L’esprit critique dans le BDSM ou dans les cordes
Note 1 : Dans le présent document, les termes employés pour désigner des personnes sont pris au sens générique, ils ont à la fois la valeur d’un féminin et d’un masculin.
Note 2 : Dans cet article, je vais essayer de vous parler de l’esprit critique dans le BDSM ou dans les cordes selon mon point de vue.
Notre 3 : Suite de l’article sur le doute dans le BDSM ou dans les cordes.
L’esprit critique porte aussi d’autres appellation comme la zététique ou l’autodéfense intellectuelle.
L’esprit critique dans le BDSM permettra de lever les doutes, lever les doutes ne veut en aucun cas dire enlever tous les doutes !
La recherche en psychologie montre que la croyance humaine se développe selon un continuum : nous n’adhérons jamais totalement à nos croyances.

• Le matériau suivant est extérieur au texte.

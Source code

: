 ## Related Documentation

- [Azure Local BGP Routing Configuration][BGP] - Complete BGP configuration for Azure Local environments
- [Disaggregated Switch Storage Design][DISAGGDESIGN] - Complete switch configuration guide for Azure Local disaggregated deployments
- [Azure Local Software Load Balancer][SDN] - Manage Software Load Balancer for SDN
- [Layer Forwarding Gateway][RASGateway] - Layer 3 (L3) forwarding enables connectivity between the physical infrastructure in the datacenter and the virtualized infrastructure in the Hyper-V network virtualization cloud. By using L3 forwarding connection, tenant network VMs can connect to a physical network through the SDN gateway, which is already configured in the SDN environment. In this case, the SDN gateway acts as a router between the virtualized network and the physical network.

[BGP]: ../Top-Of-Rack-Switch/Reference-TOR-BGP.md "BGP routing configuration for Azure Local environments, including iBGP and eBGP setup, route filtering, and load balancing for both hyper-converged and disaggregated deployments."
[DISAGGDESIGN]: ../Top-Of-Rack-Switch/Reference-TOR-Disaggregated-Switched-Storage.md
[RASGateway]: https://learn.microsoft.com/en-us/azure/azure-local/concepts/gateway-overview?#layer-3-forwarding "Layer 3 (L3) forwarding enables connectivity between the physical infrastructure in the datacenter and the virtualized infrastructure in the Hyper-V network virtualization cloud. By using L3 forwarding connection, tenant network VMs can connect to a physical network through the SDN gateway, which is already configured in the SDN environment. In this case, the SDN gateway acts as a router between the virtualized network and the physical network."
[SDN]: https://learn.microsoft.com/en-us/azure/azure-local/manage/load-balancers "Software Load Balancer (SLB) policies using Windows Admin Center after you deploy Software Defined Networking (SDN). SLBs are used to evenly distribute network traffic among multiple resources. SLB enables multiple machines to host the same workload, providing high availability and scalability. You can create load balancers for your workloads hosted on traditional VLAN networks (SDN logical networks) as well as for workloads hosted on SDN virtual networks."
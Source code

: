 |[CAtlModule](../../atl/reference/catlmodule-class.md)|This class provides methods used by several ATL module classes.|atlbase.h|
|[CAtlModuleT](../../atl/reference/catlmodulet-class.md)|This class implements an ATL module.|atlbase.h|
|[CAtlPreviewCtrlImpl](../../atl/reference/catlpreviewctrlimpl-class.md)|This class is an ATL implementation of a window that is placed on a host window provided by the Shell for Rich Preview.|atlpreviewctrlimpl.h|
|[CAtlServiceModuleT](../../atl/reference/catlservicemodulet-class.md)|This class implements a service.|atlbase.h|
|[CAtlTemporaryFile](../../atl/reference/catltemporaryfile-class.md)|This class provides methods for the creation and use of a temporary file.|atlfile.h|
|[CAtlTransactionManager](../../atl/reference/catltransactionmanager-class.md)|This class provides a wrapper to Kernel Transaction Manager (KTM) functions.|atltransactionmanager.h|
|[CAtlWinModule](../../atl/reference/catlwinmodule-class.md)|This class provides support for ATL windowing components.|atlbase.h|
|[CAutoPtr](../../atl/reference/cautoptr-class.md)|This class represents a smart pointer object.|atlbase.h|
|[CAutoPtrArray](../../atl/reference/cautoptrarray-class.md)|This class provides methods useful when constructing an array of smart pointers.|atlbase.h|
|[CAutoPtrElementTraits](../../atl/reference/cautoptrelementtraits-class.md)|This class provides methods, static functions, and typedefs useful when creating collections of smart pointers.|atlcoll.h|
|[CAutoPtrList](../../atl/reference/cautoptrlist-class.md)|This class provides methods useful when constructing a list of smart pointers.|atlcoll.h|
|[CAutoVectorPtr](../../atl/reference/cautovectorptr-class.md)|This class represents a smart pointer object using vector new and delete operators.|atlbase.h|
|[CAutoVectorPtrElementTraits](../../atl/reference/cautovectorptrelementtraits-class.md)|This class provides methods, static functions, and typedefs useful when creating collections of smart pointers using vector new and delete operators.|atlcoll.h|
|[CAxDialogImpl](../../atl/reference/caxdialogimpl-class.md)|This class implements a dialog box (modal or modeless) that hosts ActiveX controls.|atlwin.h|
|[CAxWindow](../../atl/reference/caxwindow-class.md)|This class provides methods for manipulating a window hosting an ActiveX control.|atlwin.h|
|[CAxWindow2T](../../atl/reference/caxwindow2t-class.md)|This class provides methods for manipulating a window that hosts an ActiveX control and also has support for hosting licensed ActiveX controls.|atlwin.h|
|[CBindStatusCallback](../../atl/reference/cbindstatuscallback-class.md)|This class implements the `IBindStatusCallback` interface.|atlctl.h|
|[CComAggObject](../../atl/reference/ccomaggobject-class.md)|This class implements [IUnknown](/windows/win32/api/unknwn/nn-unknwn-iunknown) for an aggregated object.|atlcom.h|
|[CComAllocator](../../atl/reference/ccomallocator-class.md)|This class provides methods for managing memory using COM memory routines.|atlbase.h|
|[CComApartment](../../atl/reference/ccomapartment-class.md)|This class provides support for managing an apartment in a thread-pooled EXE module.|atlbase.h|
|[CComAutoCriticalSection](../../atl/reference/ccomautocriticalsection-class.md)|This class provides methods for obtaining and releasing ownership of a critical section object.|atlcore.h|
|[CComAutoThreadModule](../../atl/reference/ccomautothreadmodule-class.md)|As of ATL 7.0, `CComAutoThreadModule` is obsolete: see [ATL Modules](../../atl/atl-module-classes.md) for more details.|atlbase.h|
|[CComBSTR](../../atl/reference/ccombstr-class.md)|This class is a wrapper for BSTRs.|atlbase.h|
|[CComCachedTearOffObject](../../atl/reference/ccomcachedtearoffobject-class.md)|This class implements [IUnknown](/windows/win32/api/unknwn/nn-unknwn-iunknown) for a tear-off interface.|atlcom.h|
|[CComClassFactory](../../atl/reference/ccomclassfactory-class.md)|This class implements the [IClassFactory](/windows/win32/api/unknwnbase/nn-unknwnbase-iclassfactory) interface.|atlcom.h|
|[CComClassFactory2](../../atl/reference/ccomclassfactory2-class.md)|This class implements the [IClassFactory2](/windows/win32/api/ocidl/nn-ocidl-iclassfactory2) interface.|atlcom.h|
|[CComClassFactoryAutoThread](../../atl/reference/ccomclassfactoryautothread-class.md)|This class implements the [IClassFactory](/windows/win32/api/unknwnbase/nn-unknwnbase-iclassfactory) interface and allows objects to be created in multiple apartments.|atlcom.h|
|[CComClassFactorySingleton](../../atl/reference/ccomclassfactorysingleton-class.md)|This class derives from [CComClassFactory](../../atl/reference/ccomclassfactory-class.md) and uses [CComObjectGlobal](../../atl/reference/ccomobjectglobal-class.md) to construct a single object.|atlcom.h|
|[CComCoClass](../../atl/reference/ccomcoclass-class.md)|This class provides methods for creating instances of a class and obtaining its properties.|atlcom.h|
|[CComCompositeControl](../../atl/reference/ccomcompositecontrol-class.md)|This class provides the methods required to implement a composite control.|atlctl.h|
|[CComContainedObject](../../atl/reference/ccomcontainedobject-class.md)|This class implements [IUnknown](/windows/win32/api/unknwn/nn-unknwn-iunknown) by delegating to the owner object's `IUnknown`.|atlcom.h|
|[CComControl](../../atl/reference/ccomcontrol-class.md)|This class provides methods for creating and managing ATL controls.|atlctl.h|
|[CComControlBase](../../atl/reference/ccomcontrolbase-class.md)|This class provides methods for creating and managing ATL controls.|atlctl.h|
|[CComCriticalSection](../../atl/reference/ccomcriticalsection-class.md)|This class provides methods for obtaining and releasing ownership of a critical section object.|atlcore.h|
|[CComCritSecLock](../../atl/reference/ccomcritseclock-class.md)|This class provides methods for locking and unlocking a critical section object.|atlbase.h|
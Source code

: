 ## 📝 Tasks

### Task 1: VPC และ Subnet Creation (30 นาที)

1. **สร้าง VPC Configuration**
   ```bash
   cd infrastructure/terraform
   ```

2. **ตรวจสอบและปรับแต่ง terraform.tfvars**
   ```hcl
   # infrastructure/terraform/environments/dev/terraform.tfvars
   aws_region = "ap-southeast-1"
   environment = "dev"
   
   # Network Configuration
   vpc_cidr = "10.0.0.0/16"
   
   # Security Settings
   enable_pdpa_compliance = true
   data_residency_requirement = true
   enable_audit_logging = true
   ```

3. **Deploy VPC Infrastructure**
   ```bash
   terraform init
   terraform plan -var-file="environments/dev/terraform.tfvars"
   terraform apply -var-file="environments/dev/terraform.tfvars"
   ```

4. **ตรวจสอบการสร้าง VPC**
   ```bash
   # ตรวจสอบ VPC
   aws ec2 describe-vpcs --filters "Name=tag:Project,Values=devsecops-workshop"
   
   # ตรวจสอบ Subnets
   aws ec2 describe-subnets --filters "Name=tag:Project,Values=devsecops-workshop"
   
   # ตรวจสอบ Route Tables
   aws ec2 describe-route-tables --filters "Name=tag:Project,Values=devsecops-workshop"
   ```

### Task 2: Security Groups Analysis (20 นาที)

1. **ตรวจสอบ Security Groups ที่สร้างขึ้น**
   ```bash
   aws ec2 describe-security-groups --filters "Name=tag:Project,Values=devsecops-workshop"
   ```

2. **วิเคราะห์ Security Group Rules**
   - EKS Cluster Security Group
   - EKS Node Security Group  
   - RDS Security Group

Nous attachons à chacune d’elles un niveau de fiabilité qu’on peut comprendre comme une probabilité.
La thèse des pyrrhoniens consiste à dire qu’il existe toujours des arguments pour et des arguments contre une hypothèse donnée, que par conséquent nous ne pouvons aboutir à une certitude absolue et qu’il faut donc suspendre son jugement en toute chose. Il nous faut accepter, même avec toute l’expérience et réflexion qu’on peut accorder, le fait qu’une absolue certitude est difficilement atteignable. En revanche, pour qu’elle soit raisonnable, il faut qu’elle s’accorde à la fiabilité des différents arguments. Il faut comprendre l’adhésion à telle ou telle affirmation comme se développant selon des degrés, évoluant de la certitude du faux à la certitude du vrai.
Plutôt que de suspendre le jugement sur toute chose au motif qu’aucune certitude n’est possible, il vaut mieux régler notre degré d’adhésion finement, en prenant en compte fiabilité et risque d’erreur. Au lieu de refuser de faire confiance aux autres et à soi, au lieu de rejeter toute démonstration au motif qu’elle est peut-être trompeuse, accordons notre degré de confiance à la crédibilité de l’information considérée. Dans cet esprit, la raison ne nous conduit pas à une méfiance extrême, mais à un ajustement du niveau de confiance et de croyance. Bien calibrer sa confiance dans les informations est d’ailleurs une des définitions de l’esprit critique.
Pour cela, il faut accepter et prendre en compte le risque. On peut sombrer dans l’erreur, les expériences les mieux pensées peuvent toujours avoir un défaut qui nous échappe. Personne n’est entièrement fiable, et nos sens nous trompent à l’occasion. Croire, c’est toujours courir le risque acceptable de se tromper.
Il faut aussi accepter de réviser ses croyances chaque fois qu’une nouvelle information, qu’un nouvel argument raisonnable se présente.
Le niveau d’adhésion doit dépendre des connaissances sur le fonctionnement, sur l’expertise du BDSM ou des cordes. Accorder plus de poids aux actes. Il y a dans cet art de la calibration de la confiance quelque chose de l’esprit raisonné, quelque chose de l’esprit logique aussi. Cela s’éduque également, c’est du moins l’espoir que j’ai.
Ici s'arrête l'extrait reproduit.